[Items listed in a dataset]
Start of Block
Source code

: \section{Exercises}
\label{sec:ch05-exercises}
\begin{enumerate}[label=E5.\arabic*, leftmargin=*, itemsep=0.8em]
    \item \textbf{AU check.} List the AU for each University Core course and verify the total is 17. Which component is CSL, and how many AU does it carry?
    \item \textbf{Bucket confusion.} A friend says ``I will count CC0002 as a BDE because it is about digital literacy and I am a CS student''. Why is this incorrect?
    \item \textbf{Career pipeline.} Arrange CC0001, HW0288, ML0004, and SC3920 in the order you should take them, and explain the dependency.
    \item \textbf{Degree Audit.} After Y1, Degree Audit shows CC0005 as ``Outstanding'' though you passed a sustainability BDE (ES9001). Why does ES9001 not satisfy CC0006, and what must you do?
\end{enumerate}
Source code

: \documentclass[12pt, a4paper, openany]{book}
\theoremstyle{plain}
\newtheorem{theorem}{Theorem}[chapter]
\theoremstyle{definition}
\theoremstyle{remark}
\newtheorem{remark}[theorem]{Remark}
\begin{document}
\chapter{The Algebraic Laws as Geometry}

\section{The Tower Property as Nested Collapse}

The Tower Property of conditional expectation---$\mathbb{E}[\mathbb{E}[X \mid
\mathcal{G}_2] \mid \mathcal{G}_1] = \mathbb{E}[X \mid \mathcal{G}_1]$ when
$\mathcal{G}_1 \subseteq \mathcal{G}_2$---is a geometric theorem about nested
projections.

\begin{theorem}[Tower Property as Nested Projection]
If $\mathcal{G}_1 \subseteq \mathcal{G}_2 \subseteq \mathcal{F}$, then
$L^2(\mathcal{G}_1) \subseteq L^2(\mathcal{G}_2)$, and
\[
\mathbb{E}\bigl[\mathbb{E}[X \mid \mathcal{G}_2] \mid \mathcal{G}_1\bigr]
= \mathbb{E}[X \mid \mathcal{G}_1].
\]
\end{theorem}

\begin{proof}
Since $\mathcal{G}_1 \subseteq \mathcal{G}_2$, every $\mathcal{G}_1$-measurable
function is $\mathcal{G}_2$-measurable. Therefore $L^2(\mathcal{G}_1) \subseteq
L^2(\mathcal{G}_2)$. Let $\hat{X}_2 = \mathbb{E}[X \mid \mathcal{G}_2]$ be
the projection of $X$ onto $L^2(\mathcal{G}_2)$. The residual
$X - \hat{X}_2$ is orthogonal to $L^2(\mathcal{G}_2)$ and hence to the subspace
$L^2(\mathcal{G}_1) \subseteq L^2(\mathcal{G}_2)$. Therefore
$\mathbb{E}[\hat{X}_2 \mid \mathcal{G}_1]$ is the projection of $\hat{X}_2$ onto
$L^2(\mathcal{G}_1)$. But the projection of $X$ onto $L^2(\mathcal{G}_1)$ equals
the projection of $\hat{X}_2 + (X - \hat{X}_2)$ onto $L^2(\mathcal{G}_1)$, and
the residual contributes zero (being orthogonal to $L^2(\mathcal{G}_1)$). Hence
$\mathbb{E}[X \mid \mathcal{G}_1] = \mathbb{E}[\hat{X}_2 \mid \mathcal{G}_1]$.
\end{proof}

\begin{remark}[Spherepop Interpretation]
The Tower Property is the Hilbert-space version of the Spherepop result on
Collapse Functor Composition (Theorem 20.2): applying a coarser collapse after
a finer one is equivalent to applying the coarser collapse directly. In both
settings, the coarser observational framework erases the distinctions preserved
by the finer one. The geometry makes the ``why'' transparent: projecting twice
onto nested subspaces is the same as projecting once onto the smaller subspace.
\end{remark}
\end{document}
End of Block
## PROBLEM
Every single record is to be set down again, unaltered.

## EXERCISE RESPONSE
Source code

: \section{Exercises}
\label{sec:ch05-exercises}
\begin{enumerate}[label=E5.\arabic*, leftmargin=*, itemsep=0.8em]
    \item \textbf{AU check.} List the AU for each University Core course and verify the total is 17. Which component is CSL, and how many AU does it carry?
    \item \textbf{Bucket confusion.} A friend says ``I will count CC0002 as a BDE because it is about digital literacy and I am a CS student''. Why is this incorrect?
    \item \textbf{Career pipeline.} Arrange CC0001, HW0288, ML0004, and SC3920 in the order you should take them, and explain the dependency.
    \item \textbf{Degree Audit.} After Y1, Degree Audit shows CC0005 as ``Outstanding'' though you passed a sustainability BDE (ES9001). Why does ES9001 not satisfy CC0006, and what must you do?
\end{enumerate}
Source code

: \documentclass[12pt, a4paper, openany]{book}
\theoremstyle{plain}
\newtheorem{theorem}{Theorem}[chapter]
\theoremstyle{definition}
\theoremstyle{remark}
\newtheorem{remark}[theorem]{Remark}
\begin{document}
\chapter{The Algebraic Laws as Geometry}

\section{The Tower Property as Nested Collapse}

The Tower Property of conditional expectation---$\mathbb{E}[\mathbb{E}[X \mid
\mathcal{G}_2] \mid \mathcal{G}_1] = \mathbb{E}[X \mid \mathcal{G}_1]$ when
$\mathcal{G}_1 \subseteq \mathcal{G}_2$---is a geometric theorem about nested
projections.

\begin{theorem}[Tower Property as Nested Projection]
If $\mathcal{G}_1 \subseteq \mathcal{G}_2 \subseteq \mathcal{F}$, then
$L^2(\mathcal{G}_1) \subseteq L^2(\mathcal{G}_2)$, and
\[
\mathbb{E}\bigl[\mathbb{E}[X \mid \mathcal{G}_2] \mid \mathcal{G}_1\bigr]
= \mathbb{E}[X \mid \mathcal{G}_1].
\]
\end{theorem}

\begin{proof}
Since $\mathcal{G}_1 \subseteq \mathcal{G}_2$, every $\mathcal{G}_1$-measurable
function is $\mathcal{G}_2$-measurable. Therefore $L^2(\mathcal{G}_1) \subseteq
L^2(\mathcal{G}_2)$. Let $\hat{X}_2 = \mathbb{E}[X \mid \mathcal{G}_2]$ be
the projection of $X$ onto $L^2(\mathcal{G}_2)$. The residual
$X - \hat{X}_2$ is orthogonal to $L^2(\mathcal{G}_2)$ and hence to the subspace
$L^2(\mathcal{G}_1) \subseteq L^2(\mathcal{G}_2)$. Therefore
$\mathbb{E}[\hat{X}_2 \mid \mathcal{G}_1]$ is the projection of $\hat{X}_2$ onto
$L^2(\mathcal{G}_1)$. But the projection of $X$ onto $L^2(\mathcal{G}_1)$ equals
the projection of $\hat{X}_2 + (X - \hat{X}_2)$ onto $L^2(\mathcal{G}_1)$, and
the residual contributes zero (being orthogonal to $L^2(\mathcal{G}_1)$). Hence
$\mathbb{E}[X \mid \mathcal{G}_1] = \mathbb{E}[\hat{X}_2 \mid \mathcal{G}_1]$.
\end{proof}

\begin{remark}[Spherepop Interpretation]
The Tower Property is the Hilbert-space version of the Spherepop result on
Collapse Functor Composition (Theorem 20.2): applying a coarser collapse after
a finer one is equivalent to applying the coarser collapse directly. In both
settings, the coarser observational framework erases the distinctions preserved
by the finer one. The geometry makes the ``why'' transparent: projecting twice
onto nested subspaces is the same as projecting once onto the smaller subspace.
\end{remark}
\end{document}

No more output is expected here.